Pandangan aparat penegak hukum atau pelaksana kebijakan dipengaruhi oleh nilai-nilai yang patriarki yang lebih mengutamakan kepentingan laki-laki. Nilai-nilai ini sangat bias jender, memberikan dan meletakkan pelabelan-pelabelan tertentu yang negatif kepada perempuan ketimbang kepada laki-laki. Dalam konteks kekerasan seksual, misalnya, perempuan adalah pihak yang menimbulkan nafsu sehingga perempuan dibebani untuk menjaga perbuatannya sehingga tidak menimbulkan nafsu seksual laki-laki.

Jika laki-laki bergairah dan pada akhirnya melampiaskan nafsunya, maka dalam pandangan patriarki ini adalah kesalahan perempuan.

Bangunan budaya yang menyalahkan korban sesungguhnya dikuatkan dengan teori-teori viktimologi positivisme yang muncul pada era tahun 1960-an dan 1970-an. Teori ini meletakkan adanya keterhubungan perbuatan pelaku dengan perbuatan korban di mana korban dianggap punya kontribusi terhadap perbuatan pelaku.

Perlindungan korban

Teori viktimologi positivisme cukup lama dianut di Indonesia dan diajarkan kepada berbagai aparat penegak hukum. Teori viktimologi radikal dan kritis yang kemudian berkembang pada era 2000-an sesudahnya sesungguhnya mengkritisi pendekatan yang menyalahkan korban (Walkate, 2001; Eddyono, 2017). Teori viktimologi radikal meletakkan perbuatan pelaku ditekankan sebagai perbuatan yang disebabkan oleh diri pelaku sendiri di mana pelaku memiliki kontrol atas dirinya untuk berbuat dan tidak berbuat.

Pendekatan radikal menekankan pentingnya intervensi negara untuk melindungi korban. Pendekatan viktimologi kritis menekankan bahwa tidak ada relevansinya alasan-alasan yang menyebabkan korban menjadi korban dan tanggung jawab negara agar korban tidak mengalami reviktimisasi. Selain itu, pendekatan kritis berfokus pada korban memiliki hak baik hak atas pemulihan, penanganan, ganti rugi, dan kompensasi atas yang dialaminya.

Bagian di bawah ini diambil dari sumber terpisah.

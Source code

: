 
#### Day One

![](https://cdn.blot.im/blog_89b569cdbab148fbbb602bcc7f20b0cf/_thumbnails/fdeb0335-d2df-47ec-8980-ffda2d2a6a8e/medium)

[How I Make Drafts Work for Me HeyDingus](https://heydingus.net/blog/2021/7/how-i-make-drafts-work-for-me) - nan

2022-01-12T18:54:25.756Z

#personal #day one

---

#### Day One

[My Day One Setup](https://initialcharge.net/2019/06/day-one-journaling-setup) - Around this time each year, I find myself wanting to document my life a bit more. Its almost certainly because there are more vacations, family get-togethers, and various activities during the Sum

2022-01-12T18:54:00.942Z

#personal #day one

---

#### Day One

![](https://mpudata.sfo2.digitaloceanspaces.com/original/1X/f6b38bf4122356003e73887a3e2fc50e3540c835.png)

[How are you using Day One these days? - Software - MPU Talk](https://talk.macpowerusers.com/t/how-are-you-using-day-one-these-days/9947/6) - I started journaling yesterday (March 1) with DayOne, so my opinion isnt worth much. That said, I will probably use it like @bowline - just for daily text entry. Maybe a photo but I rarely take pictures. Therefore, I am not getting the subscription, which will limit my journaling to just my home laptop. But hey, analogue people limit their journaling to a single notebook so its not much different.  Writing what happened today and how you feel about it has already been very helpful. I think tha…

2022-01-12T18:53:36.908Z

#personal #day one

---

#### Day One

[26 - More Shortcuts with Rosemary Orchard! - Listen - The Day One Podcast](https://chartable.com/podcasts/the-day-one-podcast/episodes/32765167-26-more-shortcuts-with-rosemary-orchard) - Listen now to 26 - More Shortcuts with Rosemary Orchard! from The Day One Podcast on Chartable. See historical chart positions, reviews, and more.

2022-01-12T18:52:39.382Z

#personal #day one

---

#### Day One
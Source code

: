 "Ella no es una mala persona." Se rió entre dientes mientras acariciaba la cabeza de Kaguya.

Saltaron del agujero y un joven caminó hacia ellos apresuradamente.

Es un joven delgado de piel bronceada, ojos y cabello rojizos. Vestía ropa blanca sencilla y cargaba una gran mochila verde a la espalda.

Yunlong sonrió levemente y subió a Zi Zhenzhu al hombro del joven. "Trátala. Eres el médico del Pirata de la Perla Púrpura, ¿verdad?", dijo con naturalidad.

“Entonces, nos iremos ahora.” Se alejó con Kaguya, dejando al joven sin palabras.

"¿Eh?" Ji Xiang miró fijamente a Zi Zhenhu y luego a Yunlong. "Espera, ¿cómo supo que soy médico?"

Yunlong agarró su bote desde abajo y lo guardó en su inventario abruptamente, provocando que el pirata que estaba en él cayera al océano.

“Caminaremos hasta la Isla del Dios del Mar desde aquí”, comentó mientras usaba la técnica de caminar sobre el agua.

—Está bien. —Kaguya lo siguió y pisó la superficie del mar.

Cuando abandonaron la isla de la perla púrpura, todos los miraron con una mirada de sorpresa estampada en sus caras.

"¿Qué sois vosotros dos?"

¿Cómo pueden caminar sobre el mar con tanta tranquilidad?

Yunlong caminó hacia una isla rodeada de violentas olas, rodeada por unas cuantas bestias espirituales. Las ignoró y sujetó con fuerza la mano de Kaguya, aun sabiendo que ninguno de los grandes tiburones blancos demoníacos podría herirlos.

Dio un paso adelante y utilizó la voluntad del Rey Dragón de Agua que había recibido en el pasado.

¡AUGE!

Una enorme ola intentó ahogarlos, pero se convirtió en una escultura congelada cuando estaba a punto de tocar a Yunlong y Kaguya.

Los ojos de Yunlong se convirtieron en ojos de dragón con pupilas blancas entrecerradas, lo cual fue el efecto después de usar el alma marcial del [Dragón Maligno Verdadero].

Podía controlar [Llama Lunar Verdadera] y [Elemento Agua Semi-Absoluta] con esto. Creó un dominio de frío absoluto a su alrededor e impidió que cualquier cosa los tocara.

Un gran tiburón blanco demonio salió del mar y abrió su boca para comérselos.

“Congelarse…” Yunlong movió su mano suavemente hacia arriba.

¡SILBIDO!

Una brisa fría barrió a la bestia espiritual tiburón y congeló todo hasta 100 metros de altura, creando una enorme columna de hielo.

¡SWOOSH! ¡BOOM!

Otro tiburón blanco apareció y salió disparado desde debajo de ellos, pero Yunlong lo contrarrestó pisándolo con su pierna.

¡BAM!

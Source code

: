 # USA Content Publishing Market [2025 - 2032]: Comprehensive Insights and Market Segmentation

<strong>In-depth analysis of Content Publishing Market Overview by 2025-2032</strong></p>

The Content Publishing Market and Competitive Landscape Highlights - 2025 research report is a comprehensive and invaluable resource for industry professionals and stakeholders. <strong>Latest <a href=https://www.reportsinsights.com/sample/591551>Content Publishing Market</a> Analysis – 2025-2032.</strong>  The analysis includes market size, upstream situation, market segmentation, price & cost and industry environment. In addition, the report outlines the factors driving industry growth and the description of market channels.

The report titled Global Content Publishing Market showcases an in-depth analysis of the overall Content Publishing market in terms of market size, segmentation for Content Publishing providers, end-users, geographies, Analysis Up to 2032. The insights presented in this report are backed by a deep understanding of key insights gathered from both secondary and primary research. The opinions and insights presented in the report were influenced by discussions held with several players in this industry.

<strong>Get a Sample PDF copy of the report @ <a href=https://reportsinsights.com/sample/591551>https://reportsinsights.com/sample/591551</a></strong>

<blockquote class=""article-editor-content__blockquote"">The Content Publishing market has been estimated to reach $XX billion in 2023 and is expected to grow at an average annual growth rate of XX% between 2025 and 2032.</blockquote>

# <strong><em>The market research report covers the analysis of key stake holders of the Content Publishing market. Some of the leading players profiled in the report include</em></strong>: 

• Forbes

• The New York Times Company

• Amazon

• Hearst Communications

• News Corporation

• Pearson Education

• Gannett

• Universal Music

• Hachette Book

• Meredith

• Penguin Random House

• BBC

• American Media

Sayangnya, pendekatan kritis yang merupakan koreksi terhadap pendekatan viktimologi positivisme belum begitu populer di Indonesia, padahal pendekatan ini telah diintegrasikan ke dalam Undang-Undang Perlindungan Saksi dan Korban (tahun 2006 dan revisi 2014). Mahkamah Agung telah pula mengeluarkan Peraturan Mahkamah Agung (Perma) Nomor 3 Tahun 2017 tentang Penanganan Perkara Perempuan yang Berhadapan dengan Hukum.

Peraturan-peraturan ini jelas telah memasukkan perspektif penghargaan terhadap korban. Namun, tampaknya pengetahuan dan pemahaman perspektif korban belum sampai ke berbagai lapis penegak hukum dan pelaksana kebijakan lainnya, termasuk di kalangan kampus.

Penanganan terhadap korban kekerasan seksual di UGM
merepresentasikan berbagai persoalan yang dihadapi oleh korban. UGM sesungguhnya punya kapasitas yang besar untuk menangani lebih baik kasus
kekerasan seksual. Sebagai seorang yang berada di dalam institusi UGM sesungguhnya saya berharap dan yakin UGM bisa menjadi pionir ke depan untuk pencegahan dan penanganan korban kekerasan seksual yang berperspektif korban dan keadilan.